Many people think that an orthodontist is just a dentist who puts braces on teeth, but they do much more than that. Orthodontics is a dental speciality that prevents, diagnoses and treats many problems with the face and mouth including malocclusions – bad bites – poorly aligned jaws and crooked teeth.

According to Candlewood Dental Centre a dentist may be able to do some of that kind of work, especially if they’ve had a lot of experience and the problem is straightforward. However, the orthodontist has had three more years of training to get the expertise he has, so he is more likely to do a good job on the problem, especially if it is not as straightforward as it looks.

Many dentists can certainly recognise a need for orthodontic procedures to be done, which is why you’ll often be given a referral to an orthodontist by your family dentist. However, you don’t need to have one to make an appointment, unlike with some specialists doctors who won’t see you without a referral from a GP.

Orthodontic treatment may be needed for the following problems:

  • Crooked teeth
  • Overcrowded teeth
  • Teeth that overlap
  • Overbite
  • Underbite
  • Protruding teeth such as buck teeth

While the above may not seem all that bad or important, they can cause many bad problems such as –

  • Decays and gum diseases due to teeth being hard to clean
  • Injury to the gums if teeth are not aligned properly
  • Wear and tear so they don’t last as long as they should, or they may break off or fracture
  • Lack of self confidence. People with crooked teeth know they don’t look their best and often feel embarrassed.
  • A lisp as the teeth prevent you from saying some words properly.
  • Difficulty in chewing

Orthodontic treatment may include braces, elastics or a plate. Of the three, only the plate can be removed by the wearer. The orthodontist must be the one to adjust the braces on a regular basis to ensure the teeth are moving to their correct position.
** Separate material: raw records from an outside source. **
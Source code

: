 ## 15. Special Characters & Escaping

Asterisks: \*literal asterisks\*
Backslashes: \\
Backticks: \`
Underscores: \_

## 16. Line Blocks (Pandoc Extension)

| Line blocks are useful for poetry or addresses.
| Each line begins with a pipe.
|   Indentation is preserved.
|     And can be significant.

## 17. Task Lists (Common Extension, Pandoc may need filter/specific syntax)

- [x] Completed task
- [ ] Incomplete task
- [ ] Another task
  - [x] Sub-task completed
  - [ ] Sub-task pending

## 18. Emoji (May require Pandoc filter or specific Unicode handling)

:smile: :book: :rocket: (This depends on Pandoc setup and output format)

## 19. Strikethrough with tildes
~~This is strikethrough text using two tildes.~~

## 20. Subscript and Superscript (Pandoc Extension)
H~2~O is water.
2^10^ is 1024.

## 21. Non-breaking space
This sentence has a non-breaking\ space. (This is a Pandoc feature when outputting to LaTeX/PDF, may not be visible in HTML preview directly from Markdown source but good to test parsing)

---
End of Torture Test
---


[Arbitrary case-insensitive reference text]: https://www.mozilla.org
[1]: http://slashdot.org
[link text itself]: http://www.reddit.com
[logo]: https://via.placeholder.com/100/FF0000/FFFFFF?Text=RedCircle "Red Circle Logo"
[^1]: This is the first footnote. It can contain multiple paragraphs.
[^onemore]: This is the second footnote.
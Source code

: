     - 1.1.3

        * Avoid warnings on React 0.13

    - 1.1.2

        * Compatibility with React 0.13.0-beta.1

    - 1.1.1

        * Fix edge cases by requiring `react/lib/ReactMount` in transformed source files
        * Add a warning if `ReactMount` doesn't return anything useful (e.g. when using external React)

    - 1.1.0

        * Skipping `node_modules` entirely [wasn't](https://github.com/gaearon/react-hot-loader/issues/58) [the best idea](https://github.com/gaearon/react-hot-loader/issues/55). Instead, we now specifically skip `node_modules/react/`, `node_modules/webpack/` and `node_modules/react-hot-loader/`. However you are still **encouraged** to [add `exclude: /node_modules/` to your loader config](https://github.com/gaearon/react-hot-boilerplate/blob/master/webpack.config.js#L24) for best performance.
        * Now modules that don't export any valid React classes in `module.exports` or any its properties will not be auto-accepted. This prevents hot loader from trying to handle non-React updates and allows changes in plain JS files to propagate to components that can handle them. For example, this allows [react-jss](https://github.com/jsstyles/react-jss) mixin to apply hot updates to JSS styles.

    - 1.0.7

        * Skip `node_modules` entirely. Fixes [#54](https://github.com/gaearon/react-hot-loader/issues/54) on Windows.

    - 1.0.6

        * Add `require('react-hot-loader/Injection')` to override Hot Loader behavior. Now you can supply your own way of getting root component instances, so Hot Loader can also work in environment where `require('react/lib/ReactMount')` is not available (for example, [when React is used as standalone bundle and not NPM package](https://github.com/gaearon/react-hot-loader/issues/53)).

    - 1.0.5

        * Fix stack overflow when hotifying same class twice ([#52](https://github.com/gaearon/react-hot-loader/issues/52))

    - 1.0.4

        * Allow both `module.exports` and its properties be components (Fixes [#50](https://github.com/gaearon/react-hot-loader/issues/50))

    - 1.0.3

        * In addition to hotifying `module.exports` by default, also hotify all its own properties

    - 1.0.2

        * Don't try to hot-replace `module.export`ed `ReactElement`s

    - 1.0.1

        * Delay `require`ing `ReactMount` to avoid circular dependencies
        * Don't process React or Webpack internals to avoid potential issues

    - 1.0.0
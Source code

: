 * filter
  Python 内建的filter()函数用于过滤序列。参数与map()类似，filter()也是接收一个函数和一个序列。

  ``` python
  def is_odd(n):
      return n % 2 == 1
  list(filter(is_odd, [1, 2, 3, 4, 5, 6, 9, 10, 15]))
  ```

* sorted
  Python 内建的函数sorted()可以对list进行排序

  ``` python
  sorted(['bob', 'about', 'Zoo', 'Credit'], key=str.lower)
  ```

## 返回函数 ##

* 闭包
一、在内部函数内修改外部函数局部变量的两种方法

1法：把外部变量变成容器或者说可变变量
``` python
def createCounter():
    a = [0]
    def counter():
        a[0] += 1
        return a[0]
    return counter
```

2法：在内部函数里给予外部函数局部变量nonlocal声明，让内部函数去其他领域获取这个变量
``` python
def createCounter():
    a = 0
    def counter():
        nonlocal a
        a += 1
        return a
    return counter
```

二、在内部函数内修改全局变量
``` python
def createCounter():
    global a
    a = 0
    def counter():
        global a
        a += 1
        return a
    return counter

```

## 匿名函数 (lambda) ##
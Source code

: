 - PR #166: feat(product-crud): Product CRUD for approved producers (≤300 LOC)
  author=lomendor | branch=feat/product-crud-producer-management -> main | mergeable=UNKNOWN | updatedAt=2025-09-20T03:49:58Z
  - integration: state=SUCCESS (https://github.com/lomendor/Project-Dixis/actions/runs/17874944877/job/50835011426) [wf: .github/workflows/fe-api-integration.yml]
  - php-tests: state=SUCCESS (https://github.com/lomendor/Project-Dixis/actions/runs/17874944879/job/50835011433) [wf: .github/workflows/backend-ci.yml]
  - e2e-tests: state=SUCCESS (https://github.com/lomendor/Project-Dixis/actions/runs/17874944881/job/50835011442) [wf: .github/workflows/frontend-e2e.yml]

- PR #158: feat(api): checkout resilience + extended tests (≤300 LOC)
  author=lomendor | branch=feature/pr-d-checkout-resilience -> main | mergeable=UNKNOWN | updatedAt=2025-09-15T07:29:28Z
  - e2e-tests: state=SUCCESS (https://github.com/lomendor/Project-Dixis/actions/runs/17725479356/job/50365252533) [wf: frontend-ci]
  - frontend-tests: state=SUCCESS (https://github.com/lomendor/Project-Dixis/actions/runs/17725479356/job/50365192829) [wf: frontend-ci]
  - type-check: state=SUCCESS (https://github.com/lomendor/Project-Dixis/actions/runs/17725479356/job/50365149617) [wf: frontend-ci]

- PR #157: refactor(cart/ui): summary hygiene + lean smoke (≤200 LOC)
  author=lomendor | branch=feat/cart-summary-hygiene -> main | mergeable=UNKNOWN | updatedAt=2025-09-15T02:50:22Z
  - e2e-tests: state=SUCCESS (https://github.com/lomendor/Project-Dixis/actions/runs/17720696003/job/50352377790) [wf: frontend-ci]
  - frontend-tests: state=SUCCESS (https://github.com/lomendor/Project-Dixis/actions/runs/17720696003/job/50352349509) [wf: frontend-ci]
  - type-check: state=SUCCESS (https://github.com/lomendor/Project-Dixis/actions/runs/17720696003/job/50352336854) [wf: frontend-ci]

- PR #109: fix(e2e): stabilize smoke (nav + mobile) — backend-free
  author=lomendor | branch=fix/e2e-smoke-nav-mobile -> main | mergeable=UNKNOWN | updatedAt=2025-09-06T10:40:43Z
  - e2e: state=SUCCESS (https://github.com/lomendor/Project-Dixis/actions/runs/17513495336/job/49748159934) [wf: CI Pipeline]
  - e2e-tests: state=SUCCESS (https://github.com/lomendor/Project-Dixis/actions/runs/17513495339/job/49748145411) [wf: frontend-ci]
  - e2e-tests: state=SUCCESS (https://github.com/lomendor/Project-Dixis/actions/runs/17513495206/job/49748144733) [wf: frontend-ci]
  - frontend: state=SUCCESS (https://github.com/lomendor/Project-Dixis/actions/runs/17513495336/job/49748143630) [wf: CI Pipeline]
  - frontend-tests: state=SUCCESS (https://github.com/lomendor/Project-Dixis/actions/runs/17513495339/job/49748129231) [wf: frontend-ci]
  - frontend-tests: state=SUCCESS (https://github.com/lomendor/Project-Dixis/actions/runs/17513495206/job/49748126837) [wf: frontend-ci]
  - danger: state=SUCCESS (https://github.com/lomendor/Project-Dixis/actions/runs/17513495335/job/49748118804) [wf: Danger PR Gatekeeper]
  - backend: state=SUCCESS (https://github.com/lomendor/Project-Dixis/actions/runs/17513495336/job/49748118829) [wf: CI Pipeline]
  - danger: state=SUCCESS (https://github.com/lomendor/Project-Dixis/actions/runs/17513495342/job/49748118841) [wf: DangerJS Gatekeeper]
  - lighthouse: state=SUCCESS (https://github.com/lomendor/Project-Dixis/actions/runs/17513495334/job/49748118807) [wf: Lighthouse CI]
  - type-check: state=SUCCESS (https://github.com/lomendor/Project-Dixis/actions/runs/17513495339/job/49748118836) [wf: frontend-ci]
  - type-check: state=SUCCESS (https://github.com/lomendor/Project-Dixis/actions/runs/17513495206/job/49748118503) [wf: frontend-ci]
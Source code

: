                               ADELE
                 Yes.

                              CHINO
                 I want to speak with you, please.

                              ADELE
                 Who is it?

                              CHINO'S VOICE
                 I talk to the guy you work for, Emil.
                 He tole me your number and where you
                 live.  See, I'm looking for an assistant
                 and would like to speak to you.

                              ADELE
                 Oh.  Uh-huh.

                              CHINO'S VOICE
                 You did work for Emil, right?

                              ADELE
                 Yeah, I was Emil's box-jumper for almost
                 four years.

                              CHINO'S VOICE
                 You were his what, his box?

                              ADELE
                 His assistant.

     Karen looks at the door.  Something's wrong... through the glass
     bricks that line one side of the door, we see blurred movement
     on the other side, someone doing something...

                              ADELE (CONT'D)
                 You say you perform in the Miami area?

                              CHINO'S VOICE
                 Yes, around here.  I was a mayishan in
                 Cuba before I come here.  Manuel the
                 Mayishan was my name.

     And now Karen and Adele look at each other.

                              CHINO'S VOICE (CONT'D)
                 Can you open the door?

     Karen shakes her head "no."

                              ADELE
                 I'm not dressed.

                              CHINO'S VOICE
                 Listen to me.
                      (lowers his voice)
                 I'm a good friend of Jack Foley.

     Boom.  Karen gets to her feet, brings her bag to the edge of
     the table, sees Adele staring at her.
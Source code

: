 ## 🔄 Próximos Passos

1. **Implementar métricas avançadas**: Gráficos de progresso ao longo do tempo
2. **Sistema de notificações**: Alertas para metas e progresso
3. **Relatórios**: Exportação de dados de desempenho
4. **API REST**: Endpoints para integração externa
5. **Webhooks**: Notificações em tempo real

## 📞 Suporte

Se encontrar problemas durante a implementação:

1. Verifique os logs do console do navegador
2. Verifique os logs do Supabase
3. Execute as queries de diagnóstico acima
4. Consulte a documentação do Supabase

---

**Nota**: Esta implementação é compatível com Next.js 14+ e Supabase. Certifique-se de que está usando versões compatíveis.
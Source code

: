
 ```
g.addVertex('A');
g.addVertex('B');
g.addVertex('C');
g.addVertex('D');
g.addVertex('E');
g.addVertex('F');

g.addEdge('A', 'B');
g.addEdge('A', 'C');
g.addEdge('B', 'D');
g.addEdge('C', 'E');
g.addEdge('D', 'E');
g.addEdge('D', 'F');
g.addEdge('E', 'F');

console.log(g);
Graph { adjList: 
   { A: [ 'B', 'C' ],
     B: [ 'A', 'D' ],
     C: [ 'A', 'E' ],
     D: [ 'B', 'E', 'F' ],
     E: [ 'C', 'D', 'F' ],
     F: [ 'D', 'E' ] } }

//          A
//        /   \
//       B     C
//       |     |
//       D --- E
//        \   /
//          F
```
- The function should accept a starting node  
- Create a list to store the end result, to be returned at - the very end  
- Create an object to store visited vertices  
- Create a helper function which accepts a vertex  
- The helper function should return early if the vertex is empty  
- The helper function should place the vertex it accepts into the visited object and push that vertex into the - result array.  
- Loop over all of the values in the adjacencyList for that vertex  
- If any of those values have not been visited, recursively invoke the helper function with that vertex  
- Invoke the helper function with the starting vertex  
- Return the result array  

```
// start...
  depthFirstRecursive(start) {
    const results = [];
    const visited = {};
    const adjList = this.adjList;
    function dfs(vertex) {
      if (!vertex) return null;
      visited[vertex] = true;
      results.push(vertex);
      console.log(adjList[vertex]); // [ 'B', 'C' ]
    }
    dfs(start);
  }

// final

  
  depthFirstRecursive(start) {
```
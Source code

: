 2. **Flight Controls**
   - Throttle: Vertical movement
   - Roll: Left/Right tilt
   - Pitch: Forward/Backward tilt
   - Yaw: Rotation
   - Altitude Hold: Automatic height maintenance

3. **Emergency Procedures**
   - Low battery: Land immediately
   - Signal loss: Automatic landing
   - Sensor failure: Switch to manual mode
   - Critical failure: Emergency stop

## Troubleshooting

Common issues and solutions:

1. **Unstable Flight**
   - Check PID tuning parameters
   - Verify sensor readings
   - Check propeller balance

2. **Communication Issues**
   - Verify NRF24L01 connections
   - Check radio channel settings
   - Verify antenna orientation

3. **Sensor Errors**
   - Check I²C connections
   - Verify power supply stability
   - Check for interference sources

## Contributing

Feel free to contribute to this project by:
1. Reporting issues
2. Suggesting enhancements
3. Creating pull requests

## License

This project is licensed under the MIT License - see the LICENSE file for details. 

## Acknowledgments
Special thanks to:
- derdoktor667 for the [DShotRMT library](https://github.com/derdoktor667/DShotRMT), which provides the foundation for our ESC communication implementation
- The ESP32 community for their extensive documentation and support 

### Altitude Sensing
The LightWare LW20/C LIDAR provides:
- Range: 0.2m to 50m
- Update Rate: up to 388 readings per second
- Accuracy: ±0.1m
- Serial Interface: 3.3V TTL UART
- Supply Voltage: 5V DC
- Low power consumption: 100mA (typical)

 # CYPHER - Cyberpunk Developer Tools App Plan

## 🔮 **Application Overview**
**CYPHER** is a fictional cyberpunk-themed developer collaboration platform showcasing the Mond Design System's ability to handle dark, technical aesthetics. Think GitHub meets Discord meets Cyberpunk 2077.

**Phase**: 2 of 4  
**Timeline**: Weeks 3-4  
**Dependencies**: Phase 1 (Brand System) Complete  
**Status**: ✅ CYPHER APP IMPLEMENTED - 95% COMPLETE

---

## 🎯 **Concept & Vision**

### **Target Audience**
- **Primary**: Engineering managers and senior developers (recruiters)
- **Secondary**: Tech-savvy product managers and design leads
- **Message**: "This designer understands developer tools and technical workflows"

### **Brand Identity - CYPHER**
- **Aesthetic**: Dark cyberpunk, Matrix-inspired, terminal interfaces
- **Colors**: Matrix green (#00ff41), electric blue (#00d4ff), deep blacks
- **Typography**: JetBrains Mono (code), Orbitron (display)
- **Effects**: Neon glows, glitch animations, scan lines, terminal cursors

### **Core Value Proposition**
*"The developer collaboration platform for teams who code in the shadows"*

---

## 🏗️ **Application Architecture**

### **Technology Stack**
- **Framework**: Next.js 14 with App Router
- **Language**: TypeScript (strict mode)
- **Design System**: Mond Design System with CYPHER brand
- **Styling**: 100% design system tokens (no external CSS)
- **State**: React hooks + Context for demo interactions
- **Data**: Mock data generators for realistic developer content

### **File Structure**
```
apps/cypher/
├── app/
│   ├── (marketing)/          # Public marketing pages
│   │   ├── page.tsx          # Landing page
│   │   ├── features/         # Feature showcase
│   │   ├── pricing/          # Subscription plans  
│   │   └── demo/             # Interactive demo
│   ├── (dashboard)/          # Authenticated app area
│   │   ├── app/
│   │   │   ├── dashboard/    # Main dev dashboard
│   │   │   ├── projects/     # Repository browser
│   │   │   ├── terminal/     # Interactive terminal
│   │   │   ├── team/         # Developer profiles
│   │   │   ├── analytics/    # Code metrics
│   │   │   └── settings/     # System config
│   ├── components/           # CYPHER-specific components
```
Such treatment can be given when all the teeth are properly through and the jaw has stopped growing. In some cases children as young as 8 or 9 can be diagnosed, but  treatment is usually deferred until they are older. Adults can also be given treatment for such problems. This might be the case when dental problems were neglected or the family could not afford it.

Risks of treatment

There are no really bad risks with this type of treatment, however, it is essential to clean the teeth twice daily because having wires in the mouth can trap food and cause decay more easily.  There can also be soft tissue injury if they rub or dig into the cheeks or gums. You should tell the orthodontist if this happens.